Return the entries exactly. Images are not part of the copy.

Stored data:
>>>>
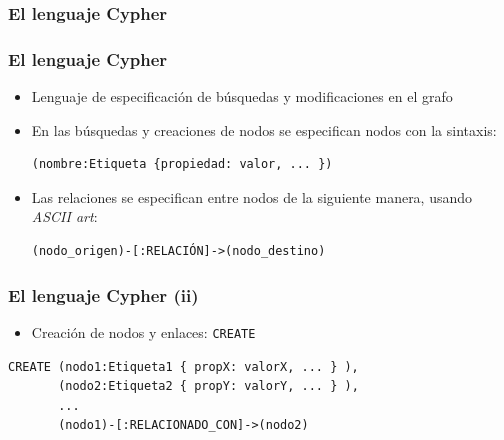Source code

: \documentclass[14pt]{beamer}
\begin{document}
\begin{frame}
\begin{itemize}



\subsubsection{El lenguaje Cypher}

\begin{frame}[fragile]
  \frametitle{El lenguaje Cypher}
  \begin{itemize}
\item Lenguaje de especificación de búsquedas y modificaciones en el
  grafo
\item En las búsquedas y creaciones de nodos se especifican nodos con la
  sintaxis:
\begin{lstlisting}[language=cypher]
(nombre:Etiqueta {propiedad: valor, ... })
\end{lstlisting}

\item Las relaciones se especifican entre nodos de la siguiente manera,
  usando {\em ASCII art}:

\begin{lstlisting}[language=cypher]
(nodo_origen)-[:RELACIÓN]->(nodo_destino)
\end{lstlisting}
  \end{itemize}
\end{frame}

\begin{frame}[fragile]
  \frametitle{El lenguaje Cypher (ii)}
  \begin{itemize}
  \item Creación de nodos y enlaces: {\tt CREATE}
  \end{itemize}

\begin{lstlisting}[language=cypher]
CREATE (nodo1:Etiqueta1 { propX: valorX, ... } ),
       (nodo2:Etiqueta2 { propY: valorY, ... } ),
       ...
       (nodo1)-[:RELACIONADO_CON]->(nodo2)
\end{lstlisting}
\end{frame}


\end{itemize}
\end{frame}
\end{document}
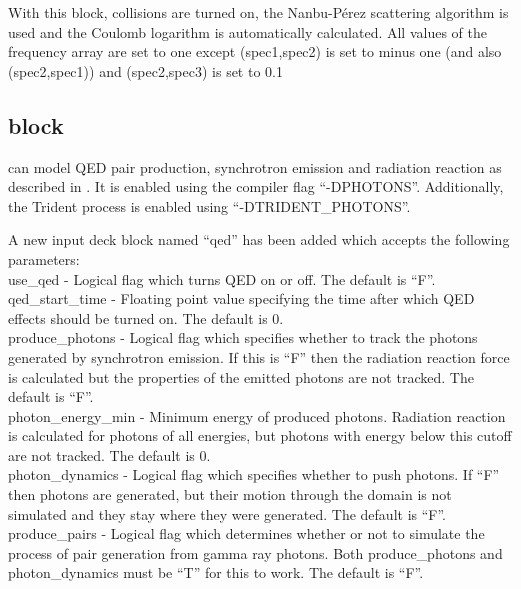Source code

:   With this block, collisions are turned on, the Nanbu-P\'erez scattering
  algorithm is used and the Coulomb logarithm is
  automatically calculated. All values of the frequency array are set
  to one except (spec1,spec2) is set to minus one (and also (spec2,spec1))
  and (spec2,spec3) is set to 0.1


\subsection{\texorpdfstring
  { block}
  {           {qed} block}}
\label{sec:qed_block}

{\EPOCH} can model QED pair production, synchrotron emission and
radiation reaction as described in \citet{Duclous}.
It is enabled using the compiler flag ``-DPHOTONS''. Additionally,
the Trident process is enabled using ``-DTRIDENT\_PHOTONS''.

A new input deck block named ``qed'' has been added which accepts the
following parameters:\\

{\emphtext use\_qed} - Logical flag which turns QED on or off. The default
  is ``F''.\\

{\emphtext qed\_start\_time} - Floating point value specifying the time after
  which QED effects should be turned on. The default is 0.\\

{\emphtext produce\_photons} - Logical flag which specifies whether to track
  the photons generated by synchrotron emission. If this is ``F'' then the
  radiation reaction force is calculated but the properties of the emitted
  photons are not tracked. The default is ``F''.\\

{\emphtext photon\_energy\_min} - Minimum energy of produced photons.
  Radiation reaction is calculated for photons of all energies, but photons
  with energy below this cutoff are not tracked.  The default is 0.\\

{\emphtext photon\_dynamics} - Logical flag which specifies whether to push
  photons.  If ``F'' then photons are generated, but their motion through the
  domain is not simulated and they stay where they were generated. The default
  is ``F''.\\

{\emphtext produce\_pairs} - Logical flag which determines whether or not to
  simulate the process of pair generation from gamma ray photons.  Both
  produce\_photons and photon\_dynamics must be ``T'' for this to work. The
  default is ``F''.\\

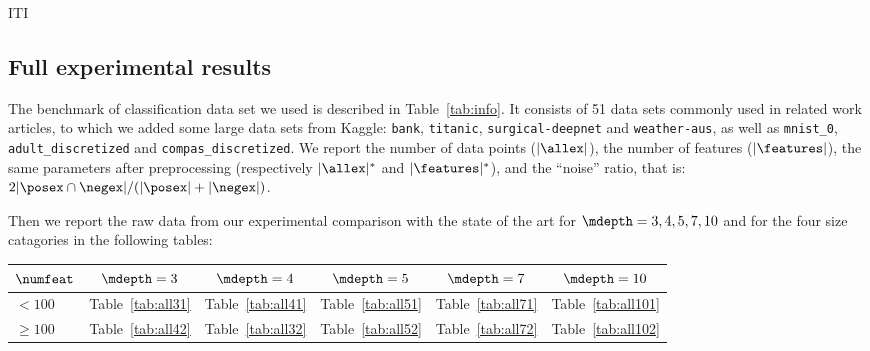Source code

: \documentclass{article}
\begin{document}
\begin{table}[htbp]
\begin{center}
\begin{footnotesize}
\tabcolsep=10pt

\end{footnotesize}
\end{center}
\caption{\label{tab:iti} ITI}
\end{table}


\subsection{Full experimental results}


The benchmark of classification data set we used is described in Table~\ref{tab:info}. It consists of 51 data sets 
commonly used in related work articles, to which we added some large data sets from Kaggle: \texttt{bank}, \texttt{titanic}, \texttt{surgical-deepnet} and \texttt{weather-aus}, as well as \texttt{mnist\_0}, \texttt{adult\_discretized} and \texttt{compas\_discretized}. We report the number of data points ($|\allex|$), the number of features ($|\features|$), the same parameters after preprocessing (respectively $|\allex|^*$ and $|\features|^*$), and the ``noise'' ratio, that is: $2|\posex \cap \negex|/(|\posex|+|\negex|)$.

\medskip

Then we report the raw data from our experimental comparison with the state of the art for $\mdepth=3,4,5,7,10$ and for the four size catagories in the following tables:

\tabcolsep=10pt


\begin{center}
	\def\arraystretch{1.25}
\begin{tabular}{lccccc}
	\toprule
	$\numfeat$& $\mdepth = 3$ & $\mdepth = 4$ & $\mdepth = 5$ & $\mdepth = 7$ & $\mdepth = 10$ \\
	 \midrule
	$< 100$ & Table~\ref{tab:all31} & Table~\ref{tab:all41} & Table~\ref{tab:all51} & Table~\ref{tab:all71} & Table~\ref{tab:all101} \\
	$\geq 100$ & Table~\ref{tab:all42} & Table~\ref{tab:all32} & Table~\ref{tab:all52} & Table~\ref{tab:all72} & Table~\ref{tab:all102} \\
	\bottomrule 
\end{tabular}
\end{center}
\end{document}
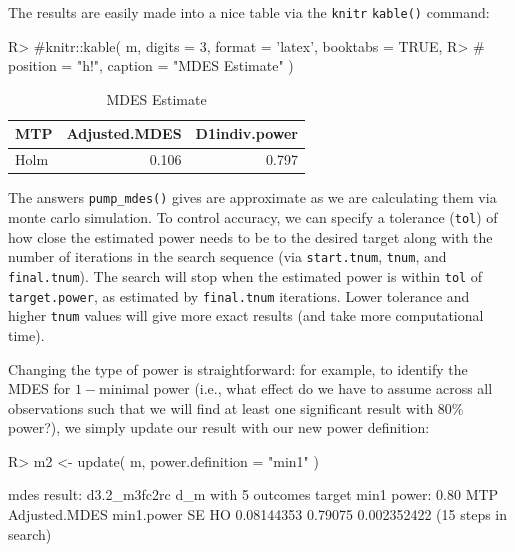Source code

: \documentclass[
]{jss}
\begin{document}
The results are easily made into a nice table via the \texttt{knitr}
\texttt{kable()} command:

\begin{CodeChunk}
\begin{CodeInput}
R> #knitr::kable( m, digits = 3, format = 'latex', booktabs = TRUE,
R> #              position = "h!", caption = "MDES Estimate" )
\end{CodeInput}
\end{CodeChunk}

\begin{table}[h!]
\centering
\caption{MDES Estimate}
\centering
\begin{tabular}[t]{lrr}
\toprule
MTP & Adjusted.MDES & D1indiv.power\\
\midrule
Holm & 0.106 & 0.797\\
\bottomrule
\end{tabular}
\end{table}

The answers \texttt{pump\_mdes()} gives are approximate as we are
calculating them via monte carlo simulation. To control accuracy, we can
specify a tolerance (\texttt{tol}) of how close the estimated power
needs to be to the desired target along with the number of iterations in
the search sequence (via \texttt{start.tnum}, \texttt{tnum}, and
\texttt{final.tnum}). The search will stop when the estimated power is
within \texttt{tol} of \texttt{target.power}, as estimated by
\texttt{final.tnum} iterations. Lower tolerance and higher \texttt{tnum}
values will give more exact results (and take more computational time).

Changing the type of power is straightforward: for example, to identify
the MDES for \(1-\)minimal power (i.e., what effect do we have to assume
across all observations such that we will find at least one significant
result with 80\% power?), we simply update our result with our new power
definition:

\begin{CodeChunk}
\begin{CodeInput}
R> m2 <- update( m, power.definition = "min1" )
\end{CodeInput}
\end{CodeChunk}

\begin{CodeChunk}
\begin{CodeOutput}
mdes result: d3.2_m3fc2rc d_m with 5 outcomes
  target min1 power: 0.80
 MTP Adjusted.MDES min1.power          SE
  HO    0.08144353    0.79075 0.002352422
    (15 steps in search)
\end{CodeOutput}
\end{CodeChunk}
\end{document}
<<<<
■ **RESPONSE TO THIS TASK**:
Source code

: \documentclass[14pt]{beamer}
\begin{document}
\begin{frame}
\begin{itemize}



\subsubsection{El lenguaje Cypher}

\begin{frame}[fragile]
  \frametitle{El lenguaje Cypher}
  \begin{itemize}
\item Lenguaje de especificación de búsquedas y modificaciones en el
  grafo
\item En las búsquedas y creaciones de nodos se especifican nodos con la
  sintaxis:
\begin{lstlisting}[language=cypher]
(nombre:Etiqueta {propiedad: valor, ... })
\end{lstlisting}

\item Las relaciones se especifican entre nodos de la siguiente manera,
  usando {\em ASCII art}:

\begin{lstlisting}[language=cypher]
(nodo_origen)-[:RELACIÓN]->(nodo_destino)
\end{lstlisting}
  \end{itemize}
\end{frame}

\begin{frame}[fragile]
  \frametitle{El lenguaje Cypher (ii)}
  \begin{itemize}
  \item Creación de nodos y enlaces: {\tt CREATE}
  \end{itemize}

\begin{lstlisting}[language=cypher]
CREATE (nodo1:Etiqueta1 { propX: valorX, ... } ),
       (nodo2:Etiqueta2 { propY: valorY, ... } ),
       ...
       (nodo1)-[:RELACIONADO_CON]->(nodo2)
\end{lstlisting}
\end{frame}


\end{itemize}
\end{frame}
\end{document}
Source code

:   With this block, collisions are turned on, the Nanbu-P\'erez scattering
  algorithm is used and the Coulomb logarithm is
  automatically calculated. All values of the frequency array are set
  to one except (spec1,spec2) is set to minus one (and also (spec2,spec1))
  and (spec2,spec3) is set to 0.1


\subsection{\texorpdfstring
  { block}
  {           {qed} block}}
\label{sec:qed_block}

{\EPOCH} can model QED pair production, synchrotron emission and
radiation reaction as described in \citet{Duclous}.
It is enabled using the compiler flag ``-DPHOTONS''. Additionally,
the Trident process is enabled using ``-DTRIDENT\_PHOTONS''.

A new input deck block named ``qed'' has been added which accepts the
following parameters:\\

{\emphtext use\_qed} - Logical flag which turns QED on or off. The default
  is ``F''.\\

{\emphtext qed\_start\_time} - Floating point value specifying the time after
  which QED effects should be turned on. The default is 0.\\

{\emphtext produce\_photons} - Logical flag which specifies whether to track
  the photons generated by synchrotron emission. If this is ``F'' then the
  radiation reaction force is calculated but the properties of the emitted
  photons are not tracked. The default is ``F''.\\

{\emphtext photon\_energy\_min} - Minimum energy of produced photons.
  Radiation reaction is calculated for photons of all energies, but photons
  with energy below this cutoff are not tracked.  The default is 0.\\

{\emphtext photon\_dynamics} - Logical flag which specifies whether to push
  photons.  If ``F'' then photons are generated, but their motion through the
  domain is not simulated and they stay where they were generated. The default
  is ``F''.\\

{\emphtext produce\_pairs} - Logical flag which determines whether or not to
  simulate the process of pair generation from gamma ray photons.  Both
  produce\_photons and photon\_dynamics must be ``T'' for this to work. The
  default is ``F''.\\

Source code

: \documentclass{article}
\begin{document}
\begin{table}[htbp]
\begin{center}
\begin{footnotesize}
\tabcolsep=10pt

\end{footnotesize}
\end{center}
\caption{\label{tab:iti} ITI}
\end{table}


\subsection{Full experimental results}


The benchmark of classification data set we used is described in Table~\ref{tab:info}. It consists of 51 data sets 
commonly used in related work articles, to which we added some large data sets from Kaggle: \texttt{bank}, \texttt{titanic}, \texttt{surgical-deepnet} and \texttt{weather-aus}, as well as \texttt{mnist\_0}, \texttt{adult\_discretized} and \texttt{compas\_discretized}. We report the number of data points ($|\allex|$), the number of features ($|\features|$), the same parameters after preprocessing (respectively $|\allex|^*$ and $|\features|^*$), and the ``noise'' ratio, that is: $2|\posex \cap \negex|/(|\posex|+|\negex|)$.

\medskip

Then we report the raw data from our experimental comparison with the state of the art for $\mdepth=3,4,5,7,10$ and for the four size catagories in the following tables:

\tabcolsep=10pt


\begin{center}
	\def\arraystretch{1.25}
\begin{tabular}{lccccc}
	\toprule
	$\numfeat$& $\mdepth = 3$ & $\mdepth = 4$ & $\mdepth = 5$ & $\mdepth = 7$ & $\mdepth = 10$ \\
	 \midrule
	$< 100$ & Table~\ref{tab:all31} & Table~\ref{tab:all41} & Table~\ref{tab:all51} & Table~\ref{tab:all71} & Table~\ref{tab:all101} \\
	$\geq 100$ & Table~\ref{tab:all42} & Table~\ref{tab:all32} & Table~\ref{tab:all52} & Table~\ref{tab:all72} & Table~\ref{tab:all102} \\
	\bottomrule 
\end{tabular}
\end{center}
\end{document}
Source code

: \documentclass[
]{jss}
\begin{document}
The results are easily made into a nice table via the \texttt{knitr}
\texttt{kable()} command:

\begin{CodeChunk}
\begin{CodeInput}
R> #knitr::kable( m, digits = 3, format = 'latex', booktabs = TRUE,
R> #              position = "h!", caption = "MDES Estimate" )
\end{CodeInput}
\end{CodeChunk}

\begin{table}[h!]
\centering
\caption{MDES Estimate}
\centering
\begin{tabular}[t]{lrr}
\toprule
MTP & Adjusted.MDES & D1indiv.power\\
\midrule
Holm & 0.106 & 0.797\\
\bottomrule
\end{tabular}
\end{table}

The answers \texttt{pump\_mdes()} gives are approximate as we are
calculating them via monte carlo simulation. To control accuracy, we can
specify a tolerance (\texttt{tol}) of how close the estimated power
needs to be to the desired target along with the number of iterations in
the search sequence (via \texttt{start.tnum}, \texttt{tnum}, and
\texttt{final.tnum}). The search will stop when the estimated power is
within \texttt{tol} of \texttt{target.power}, as estimated by
\texttt{final.tnum} iterations. Lower tolerance and higher \texttt{tnum}
values will give more exact results (and take more computational time).

Changing the type of power is straightforward: for example, to identify
the MDES for \(1-\)minimal power (i.e., what effect do we have to assume
across all observations such that we will find at least one significant
result with 80\% power?), we simply update our result with our new power
definition:

\begin{CodeChunk}
\begin{CodeInput}
R> m2 <- update( m, power.definition = "min1" )
\end{CodeInput}
\end{CodeChunk}

\begin{CodeChunk}
\begin{CodeOutput}
mdes result: d3.2_m3fc2rc d_m with 5 outcomes
  target min1 power: 0.80
 MTP Adjusted.MDES min1.power          SE
  HO    0.08144353    0.79075 0.002352422
    (15 steps in search)
\end{CodeOutput}
\end{CodeChunk}
\end{document}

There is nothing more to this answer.